A critical conceptual roadblock here concerns certain limitations in popular conceptualizations regarding what “holds” culture together. First, note that even the posing of this question already presupposes some at least partially “analytic” (decompositional) approach as only a “whole” that is made up of parts can be said to be “held together” (by links or relations among the parts; see e.g., Elder-Vass 2007; Lizardo 2013). My argument (following D’Andrade 2001) is that it is perfectly possible to conceptualize culture as a non-entitative collection (not a holistic entity). We can still speak coherently of culture’s emergent causal powers (when internalized by people) while acknowledging that nothing “holds culture together” apart from the co-presence of people in an interactive system. However, making headway on this issue will require clarifying the knotty issue of endogenous “relations” between cultural elements.

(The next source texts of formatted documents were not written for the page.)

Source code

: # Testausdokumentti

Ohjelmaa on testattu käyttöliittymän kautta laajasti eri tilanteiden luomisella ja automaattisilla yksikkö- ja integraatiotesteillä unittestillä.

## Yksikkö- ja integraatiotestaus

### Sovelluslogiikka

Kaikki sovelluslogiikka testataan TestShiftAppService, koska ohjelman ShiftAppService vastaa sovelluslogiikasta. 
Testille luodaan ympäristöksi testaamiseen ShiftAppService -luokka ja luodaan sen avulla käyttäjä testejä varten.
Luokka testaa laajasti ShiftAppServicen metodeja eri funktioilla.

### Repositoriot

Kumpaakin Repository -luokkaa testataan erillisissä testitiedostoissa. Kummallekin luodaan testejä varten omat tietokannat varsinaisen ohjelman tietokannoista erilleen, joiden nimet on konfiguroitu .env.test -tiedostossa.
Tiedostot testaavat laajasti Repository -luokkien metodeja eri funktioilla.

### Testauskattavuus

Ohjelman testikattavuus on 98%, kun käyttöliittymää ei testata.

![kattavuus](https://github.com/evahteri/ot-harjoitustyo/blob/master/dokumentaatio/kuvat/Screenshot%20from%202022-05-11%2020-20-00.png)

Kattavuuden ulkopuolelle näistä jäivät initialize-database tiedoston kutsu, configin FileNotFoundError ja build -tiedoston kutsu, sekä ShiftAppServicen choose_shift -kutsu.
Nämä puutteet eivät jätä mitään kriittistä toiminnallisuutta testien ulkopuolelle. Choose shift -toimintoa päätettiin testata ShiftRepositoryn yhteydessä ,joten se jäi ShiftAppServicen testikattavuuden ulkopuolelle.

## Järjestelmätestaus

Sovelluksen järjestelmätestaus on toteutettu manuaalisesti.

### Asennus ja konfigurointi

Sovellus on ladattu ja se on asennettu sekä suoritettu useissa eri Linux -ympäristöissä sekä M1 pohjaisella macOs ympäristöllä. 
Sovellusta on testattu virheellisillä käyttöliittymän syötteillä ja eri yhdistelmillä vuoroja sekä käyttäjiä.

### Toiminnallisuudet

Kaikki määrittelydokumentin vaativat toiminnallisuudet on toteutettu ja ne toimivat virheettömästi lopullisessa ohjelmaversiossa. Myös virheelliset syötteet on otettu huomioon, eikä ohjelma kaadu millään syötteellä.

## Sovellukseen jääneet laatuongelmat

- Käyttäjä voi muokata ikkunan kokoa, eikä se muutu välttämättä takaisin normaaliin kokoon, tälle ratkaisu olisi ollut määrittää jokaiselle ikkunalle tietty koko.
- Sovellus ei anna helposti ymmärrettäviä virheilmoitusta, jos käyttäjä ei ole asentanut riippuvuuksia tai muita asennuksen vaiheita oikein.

2.2. Re-conceptualizing Cultural Relations and Cultural Systems
It is essential to distinguish two different ways in which cultural elements may be related to one another and, thus, ultimately, two ways to consider culture to be a hierarchically arranged “system” (without falling into neo-organicist traps of culture-as-entity). First, as noted by most “realist” cultural analysts (e.g., Archer 1996), cultural “wholes” may be held together by a specifically “cultural” internal set of relations. There is an inevitable circularity besetting this formulation. However, the reader will have to bear with me, as circularity cannot be eliminated until we take a stronger position on the nature of the elements and their presumed linkages. “Internal” relations between cultural elements, as noted by cultural analysts steeped in the Saussurean semiotic tradition, can be “synchronic” and need not “play out” in time (Giddens 1979; Knight and Reed 2019).
For instance, in standard structuralist approaches to cultural analysis, internal cultural relations may be sequential contiguity in a linear chain (“syntagmatic”) or ones of substitutability in a limited space of alternatives (“paradigmatic”; see, e.g., Saussure 1916 [1964]). Archer (1996), inspired by the earlier work of Pitirim Sorokin on cultural dynamics and Karl Popper on truth-conditional semantics, also proposes a conception of internal links that hold cultural systems together; these link propositions playing the role of cultural units (living in a purely impersonal world of all possible “intensional” meanings; Popper’s “World 3”) via logical relations of implication (which may or may not be realized empirically in the mind of persons).
The other relation that analysts see as linking cultural elements are causal and “external” to culture when conceived as a systematic whole. These relations play out in time, involving social interaction processes, socio-cultural interaction, institutionalization, learning, objectification, transmission, and reproduction (Archer 1996; Berger and Luckmann 1966). Causal links between cultural elements are usually seen as a delimited realm of cultural interplay and causation. These “exogenous” cultural-causal processes should be distinguished from cultural change processes manifested primarily via “endogenous” relations between cultural elements (Kaufman 2004; Obukhova, Zuckerman, and Zhang 2014).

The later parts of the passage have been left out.